Duties of a Locally Elected School Board

By Bill Hineser

     These days the community is having many conversations about what the school board and its members have done and what they haven’t done. But not much information has been shared about what Colorado school board members are supposed to do. Our state’s constitution and laws (Colorado Revised Statutes) outline the duties and responsibilities of the local board of education.
     The board of education is the policy-making body of the school district. The board is responsible for education planning and evaluation (i.e., curriculum review and goals), staffing and appraisal, school facilities, financial resources, and communication. The board also acts as a court of appeal for staff members, students, and the public on issues involving policies established by the board and how they are implemented.
     The board of education has “control of instruction” in its district’s public schools. Notably, neither the General Assembly (state legislature) nor State Board of Education has the power to prescribe which textbooks are to be used in the public schools. Each board thus retains local educational control. It is the board’s duty to determine the educational programs to be carried on in the schools and to prescribe the textbooks and other curricular materials for any course of instruction. 
     Adoption of content standards and a plan for their implementation is part of the board’s legal job description. 
     The board of education must adopt written bylaws. The board employs all personnel required to carry out the educational program of the district and determines their salaries. All financial records must be available to the public; nothing can be hidden.
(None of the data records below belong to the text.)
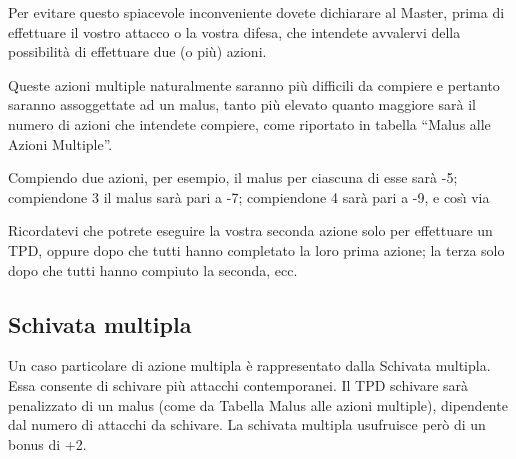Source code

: Per evitare questo spiacevole inconveniente dovete dichiarare al
Master, prima di effettuare il vostro attacco o la vostra difesa, che
intendete avvalervi della possibilit\`a di effettuare due (o pi\`u)
azioni.

Queste azioni multiple naturalmente saranno pi\`u difficili da
compiere e pertanto saranno assoggettate ad un malus,
tanto pi\`u elevato quanto maggiore sar\`a il numero di
azioni che intendete compiere, come riportato in tabella
``Malus alle Azioni Multiple''.

Compiendo due azioni, per esempio, il malus per ciascuna di esse
sar\`a -5; compiendone 3 il malus sar\`a pari a -7; compiendone 4
sar\`a pari a -9, e cos\`{\i} via

Ricordatevi che potrete eseguire la vostra seconda azione solo per
effettuare un TPD, oppure dopo che tutti hanno completato la loro
prima azione; la terza solo dopo che tutti hanno compiuto la seconda,
ecc.




\subsection{Schivata multipla} 

Un caso particolare di azione multipla \`e rappresentato dalla
Schivata multipla. Essa consente di schivare pi\`u attacchi
contemporanei.  Il TPD schivare sar\`a penalizzato di un malus (come
da Tabella Malus alle azioni multiple), dipendente dal numero di
attacchi da schivare. La schivata multipla usufruisce per\`o di un
bonus di +2.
The board, within limits prescribed in state law, determines the length of the school year and the school day, and must maintain a public calendar with adequate notice for all changes.
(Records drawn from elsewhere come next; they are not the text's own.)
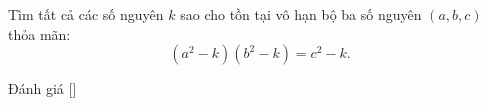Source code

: \ifshowproblem
\begin{problem}\label{problem:RUS-2015-TST-D10-P3}
    Tìm tất cả các số nguyên \( k \) sao cho tồn tại vô hạn bộ ba số nguyên \( (a, b, c) \) thỏa mãn:
    \[
        (a^2 - k)(b^2 - k) = c^2 - k.
    \]    
\end{problem}
\fi

\ifshowinfo
Đánh giá [\textbf{}]\footnotemark
{}
\fi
     The board of education may not delegate the power to hire teachers and other personnel, as this responsibility has been exclusively conferred by the General Assembly. The duty cannot be completely shifted to the superintendent. The law mandates the board’s involvement in this area.
     It is the duty of the board to adopt policies to accredit the neighborhood and option schools it directly oversees, as well as the public charter schools it authorizes.
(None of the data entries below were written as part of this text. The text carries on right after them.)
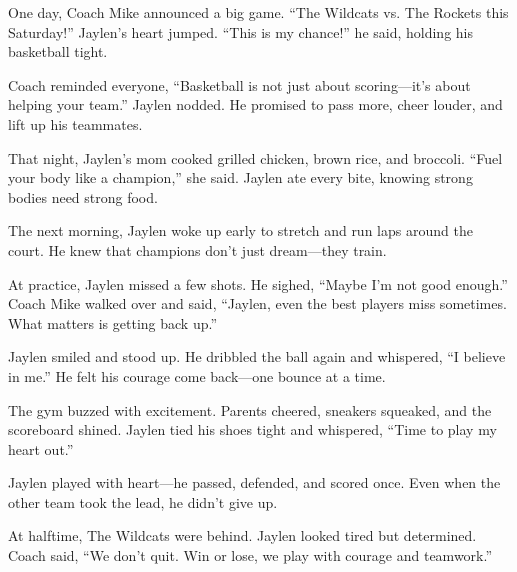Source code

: \documentclass[11pt, a4paper]{article}
\begin{document}
{
One day, Coach Mike announced a big game. “The Wildcats vs. The Rockets this Saturday!” Jaylen’s heart jumped. “This is my chance!” he said, holding his basketball tight.
}

{
Coach reminded everyone, “Basketball is not just about scoring—it’s about helping your team.” Jaylen nodded. He promised to pass more, cheer louder, and lift up his teammates.
}

{
That night, Jaylen’s mom cooked grilled chicken, brown rice, and broccoli. “Fuel your body like a champion,” she said. Jaylen ate every bite, knowing strong bodies need strong food.
}

{
The next morning, Jaylen woke up early to stretch and run laps around the court. He knew that champions don’t just dream—they train.
}

{
At practice, Jaylen missed a few shots. He sighed, “Maybe I’m not good enough.” Coach Mike walked over and said, “Jaylen, even the best players miss sometimes. What matters is getting back up.”
}

{
Jaylen smiled and stood up. He dribbled the ball again and whispered, “I believe in me.” He felt his courage come back—one bounce at a time.
}

{
The gym buzzed with excitement. Parents cheered, sneakers squeaked, and the scoreboard shined. Jaylen tied his shoes tight and whispered, “Time to play my heart out.”
}

{
Jaylen played with heart—he passed, defended, and scored once. Even when the other team took the lead, he didn’t give up.
}

{
At halftime, The Wildcats were behind. Jaylen looked tired but determined. Coach said, “We don’t quit. Win or lose, we play with courage and teamwork.”
}
\end{document}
     The board of education must undertake a community-based process to develop a blueprint for the education system in the community, and to determine the skills students will need to be successful after graduation. Each graduate should be ready for college or career.  
     The board of education also owns the responsibility to provide books and supplies for indigent and homeless children, as well as a path for their education.
     The district is also subject to all federal and state laws prohibiting discrimination on the basis of disability, race, creed, color, sex, sexual orientation, national origin, religion, ancestry, or need for special education services.
     Though not generally known, the board of education is required to adopt a dress code policy for teachers and other school employees. The board also has a duty to ensure and protect the right of schools and students to display the flag of the United States on an individual’s personal clothing and personal property, or property under their control.
     As supervisor of the superintendent of schools, the board is accountable to monitor and oversee its chief employee’s implementation of its policies and goals. Boards can determine the hiring and firing of any employee of the district. However, this approach is not always expedient. Certain positions are supervised by the superintendent and other key employees.
     Private executive sessions of the board can only be held for very specific and limited reasons. Board meetings are held in public, in compliance with the state’s Open Meetings Law. The board must be open and responsive to the public, and the public in turn must allow them to perform their duties.
     To assist in making decisions in areas sensitive to the public, the board also is authorized to create various committees. Included among them are the Technology and Data Privacy Committee, the Financial Oversight Committee, and the Capital Oversight Committee. 
     Just like the board’s business meetings, these committee meetings are open to the public and must be advertised so that the community is aware and can attend. Further, minutes must always be kept in order to provide the community with as much information as possible.
     The listing here has touched on some of the board of education’s main duties, but it is not exhaustive. There are quite a few other duties that have not been discussed. These can be found by reading state statutes.